Hartford's grand Municipal Building was completed in 1915. Built in the Beaux Arts style, the building replaced the Old State House as the seat of city government. The building is listed on the National Register of Historic Places, has seen only very minor interior modifications since its construction, and appears almost entirely as it did when it opened in 1915.
Originally used as a dry goods store and residence in the 18th century, the Amos Bull House has also served as a hardware store, auto dealership, insurance offices, and restaurant over the years. It was nearly demolished in the 1960s, saved only through the actions of concerned Hartford residents, and has been relocated from its original location.

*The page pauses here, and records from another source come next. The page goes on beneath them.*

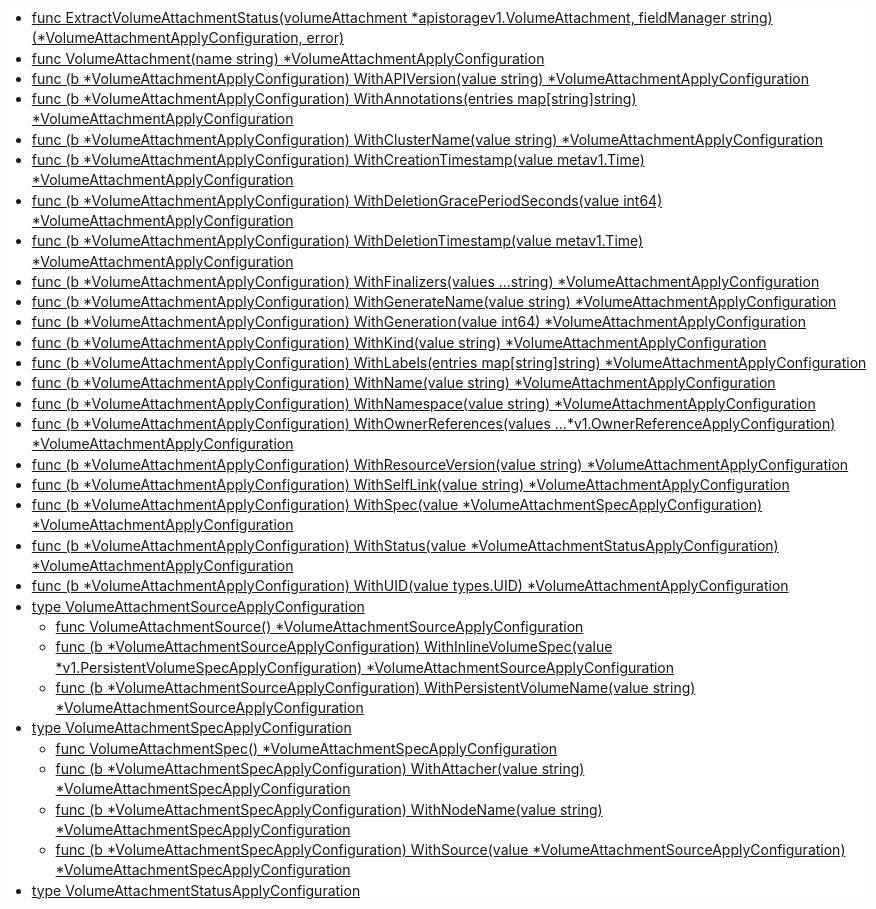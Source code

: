   - [func ExtractVolumeAttachmentStatus(volumeAttachment *apistoragev1.VolumeAttachment, fieldManager string) (*VolumeAttachmentApplyConfiguration, error)](<#func-extractvolumeattachmentstatus>)
  - [func VolumeAttachment(name string) *VolumeAttachmentApplyConfiguration](<#func-volumeattachment>)
  - [func (b *VolumeAttachmentApplyConfiguration) WithAPIVersion(value string) *VolumeAttachmentApplyConfiguration](<#func-volumeattachmentapplyconfiguration-withapiversion>)
  - [func (b *VolumeAttachmentApplyConfiguration) WithAnnotations(entries map[string]string) *VolumeAttachmentApplyConfiguration](<#func-volumeattachmentapplyconfiguration-withannotations>)
  - [func (b *VolumeAttachmentApplyConfiguration) WithClusterName(value string) *VolumeAttachmentApplyConfiguration](<#func-volumeattachmentapplyconfiguration-withclustername>)
  - [func (b *VolumeAttachmentApplyConfiguration) WithCreationTimestamp(value metav1.Time) *VolumeAttachmentApplyConfiguration](<#func-volumeattachmentapplyconfiguration-withcreationtimestamp>)
  - [func (b *VolumeAttachmentApplyConfiguration) WithDeletionGracePeriodSeconds(value int64) *VolumeAttachmentApplyConfiguration](<#func-volumeattachmentapplyconfiguration-withdeletiongraceperiodseconds>)
  - [func (b *VolumeAttachmentApplyConfiguration) WithDeletionTimestamp(value metav1.Time) *VolumeAttachmentApplyConfiguration](<#func-volumeattachmentapplyconfiguration-withdeletiontimestamp>)
  - [func (b *VolumeAttachmentApplyConfiguration) WithFinalizers(values ...string) *VolumeAttachmentApplyConfiguration](<#func-volumeattachmentapplyconfiguration-withfinalizers>)
  - [func (b *VolumeAttachmentApplyConfiguration) WithGenerateName(value string) *VolumeAttachmentApplyConfiguration](<#func-volumeattachmentapplyconfiguration-withgeneratename>)
  - [func (b *VolumeAttachmentApplyConfiguration) WithGeneration(value int64) *VolumeAttachmentApplyConfiguration](<#func-volumeattachmentapplyconfiguration-withgeneration>)
  - [func (b *VolumeAttachmentApplyConfiguration) WithKind(value string) *VolumeAttachmentApplyConfiguration](<#func-volumeattachmentapplyconfiguration-withkind>)
  - [func (b *VolumeAttachmentApplyConfiguration) WithLabels(entries map[string]string) *VolumeAttachmentApplyConfiguration](<#func-volumeattachmentapplyconfiguration-withlabels>)
  - [func (b *VolumeAttachmentApplyConfiguration) WithName(value string) *VolumeAttachmentApplyConfiguration](<#func-volumeattachmentapplyconfiguration-withname>)
  - [func (b *VolumeAttachmentApplyConfiguration) WithNamespace(value string) *VolumeAttachmentApplyConfiguration](<#func-volumeattachmentapplyconfiguration-withnamespace>)
  - [func (b *VolumeAttachmentApplyConfiguration) WithOwnerReferences(values ...*v1.OwnerReferenceApplyConfiguration) *VolumeAttachmentApplyConfiguration](<#func-volumeattachmentapplyconfiguration-withownerreferences>)
  - [func (b *VolumeAttachmentApplyConfiguration) WithResourceVersion(value string) *VolumeAttachmentApplyConfiguration](<#func-volumeattachmentapplyconfiguration-withresourceversion>)
  - [func (b *VolumeAttachmentApplyConfiguration) WithSelfLink(value string) *VolumeAttachmentApplyConfiguration](<#func-volumeattachmentapplyconfiguration-withselflink>)
  - [func (b *VolumeAttachmentApplyConfiguration) WithSpec(value *VolumeAttachmentSpecApplyConfiguration) *VolumeAttachmentApplyConfiguration](<#func-volumeattachmentapplyconfiguration-withspec>)
  - [func (b *VolumeAttachmentApplyConfiguration) WithStatus(value *VolumeAttachmentStatusApplyConfiguration) *VolumeAttachmentApplyConfiguration](<#func-volumeattachmentapplyconfiguration-withstatus>)
  - [func (b *VolumeAttachmentApplyConfiguration) WithUID(value types.UID) *VolumeAttachmentApplyConfiguration](<#func-volumeattachmentapplyconfiguration-withuid>)
- [type VolumeAttachmentSourceApplyConfiguration](<#type-volumeattachmentsourceapplyconfiguration>)
  - [func VolumeAttachmentSource() *VolumeAttachmentSourceApplyConfiguration](<#func-volumeattachmentsource>)
  - [func (b *VolumeAttachmentSourceApplyConfiguration) WithInlineVolumeSpec(value *v1.PersistentVolumeSpecApplyConfiguration) *VolumeAttachmentSourceApplyConfiguration](<#func-volumeattachmentsourceapplyconfiguration-withinlinevolumespec>)
  - [func (b *VolumeAttachmentSourceApplyConfiguration) WithPersistentVolumeName(value string) *VolumeAttachmentSourceApplyConfiguration](<#func-volumeattachmentsourceapplyconfiguration-withpersistentvolumename>)
- [type VolumeAttachmentSpecApplyConfiguration](<#type-volumeattachmentspecapplyconfiguration>)
  - [func VolumeAttachmentSpec() *VolumeAttachmentSpecApplyConfiguration](<#func-volumeattachmentspec>)
  - [func (b *VolumeAttachmentSpecApplyConfiguration) WithAttacher(value string) *VolumeAttachmentSpecApplyConfiguration](<#func-volumeattachmentspecapplyconfiguration-withattacher>)
  - [func (b *VolumeAttachmentSpecApplyConfiguration) WithNodeName(value string) *VolumeAttachmentSpecApplyConfiguration](<#func-volumeattachmentspecapplyconfiguration-withnodename>)
  - [func (b *VolumeAttachmentSpecApplyConfiguration) WithSource(value *VolumeAttachmentSourceApplyConfiguration) *VolumeAttachmentSpecApplyConfiguration](<#func-volumeattachmentspecapplyconfiguration-withsource>)
- [type VolumeAttachmentStatusApplyConfiguration](<#type-volumeattachmentstatusapplyconfiguration>)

Built between 1867 and 1869, this church is an outstanding example of high Victorian Gothic Revival ecclesiastical architecture. The sanctuary was designed by Edward Tuckerman Potter, an architect who also designed Trinity Church in Wethersfield and is best known for his work in the Hartford area including the Mark Twain House and the library at the Colt mansion, Armsmear. The Church of the Good Shepherd is located between the factory complex and Armsmear, demonstrating Elizabeth Colt's effort to turn her business into an all-inclusive village for the factory's workers. The addition of a church to the little cluster of factory buildings and housing units was meant to ensure that the little community of Coltsville would have its spiritual as well as physical needs met. In January of 1869 the church, was consecrated after two years of construction. Elizabeth Jarvis Colt married Samuel Colt in 1851 when he was an up-and-coming weapons manufacturer. She decided to build this church for the workers of the Colt factory and turned to religion after losing her husband and three of her young children before the Civil War was over. Elizabeth led the company following the loss of her husband and endured challenges including a fire that destroyed the main armory building in 1864. Elizabeth rebuilt the factory and built this church as a memorial to her late husband and children. Since the time, the community around the congregation has changed, but the Church of the Good Shepherd continues to serve the local Episcopalian congregation.

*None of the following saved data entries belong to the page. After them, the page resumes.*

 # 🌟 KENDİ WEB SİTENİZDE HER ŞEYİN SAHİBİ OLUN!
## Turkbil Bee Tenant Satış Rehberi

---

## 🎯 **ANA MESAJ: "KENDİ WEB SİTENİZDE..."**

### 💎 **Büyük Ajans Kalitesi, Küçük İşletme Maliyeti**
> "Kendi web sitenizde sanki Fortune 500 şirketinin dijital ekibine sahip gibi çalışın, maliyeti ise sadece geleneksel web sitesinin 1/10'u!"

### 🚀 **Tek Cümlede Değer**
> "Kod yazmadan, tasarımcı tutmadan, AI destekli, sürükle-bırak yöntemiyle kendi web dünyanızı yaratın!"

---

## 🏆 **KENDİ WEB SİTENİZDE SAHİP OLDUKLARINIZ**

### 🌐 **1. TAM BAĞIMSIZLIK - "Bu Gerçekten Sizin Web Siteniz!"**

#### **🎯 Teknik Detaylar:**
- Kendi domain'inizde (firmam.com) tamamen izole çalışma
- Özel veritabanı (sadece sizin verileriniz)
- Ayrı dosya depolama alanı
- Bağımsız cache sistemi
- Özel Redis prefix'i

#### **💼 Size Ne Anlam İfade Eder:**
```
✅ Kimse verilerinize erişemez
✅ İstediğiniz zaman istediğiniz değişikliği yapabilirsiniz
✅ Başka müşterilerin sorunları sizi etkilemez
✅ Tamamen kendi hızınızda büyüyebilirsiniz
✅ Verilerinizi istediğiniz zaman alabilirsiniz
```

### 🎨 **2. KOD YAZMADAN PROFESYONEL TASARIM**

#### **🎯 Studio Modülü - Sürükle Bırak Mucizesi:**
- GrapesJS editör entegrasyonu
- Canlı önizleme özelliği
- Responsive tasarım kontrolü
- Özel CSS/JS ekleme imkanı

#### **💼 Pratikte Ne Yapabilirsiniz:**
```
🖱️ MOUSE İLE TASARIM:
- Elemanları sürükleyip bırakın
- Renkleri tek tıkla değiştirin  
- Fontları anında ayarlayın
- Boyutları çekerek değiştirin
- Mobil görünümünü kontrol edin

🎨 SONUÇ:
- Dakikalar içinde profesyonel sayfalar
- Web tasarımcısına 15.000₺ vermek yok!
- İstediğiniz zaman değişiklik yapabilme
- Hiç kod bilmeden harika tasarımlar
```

The Armsmear was built in 1857 in Hartford, Connecticut, for Samuel Colt and his family. Armsmear was once called “the grandest residence in Hartford.” Architect Octavius Jordan is often credited for designing the majority of the structure. Although the mansion has been renovated and remodeled, Armsmear still stands at 80 Wethersfield Avenue. Today it is used as a retirement home for widows of Episcopalian ministers, as Elizabeth Colt requested in her will.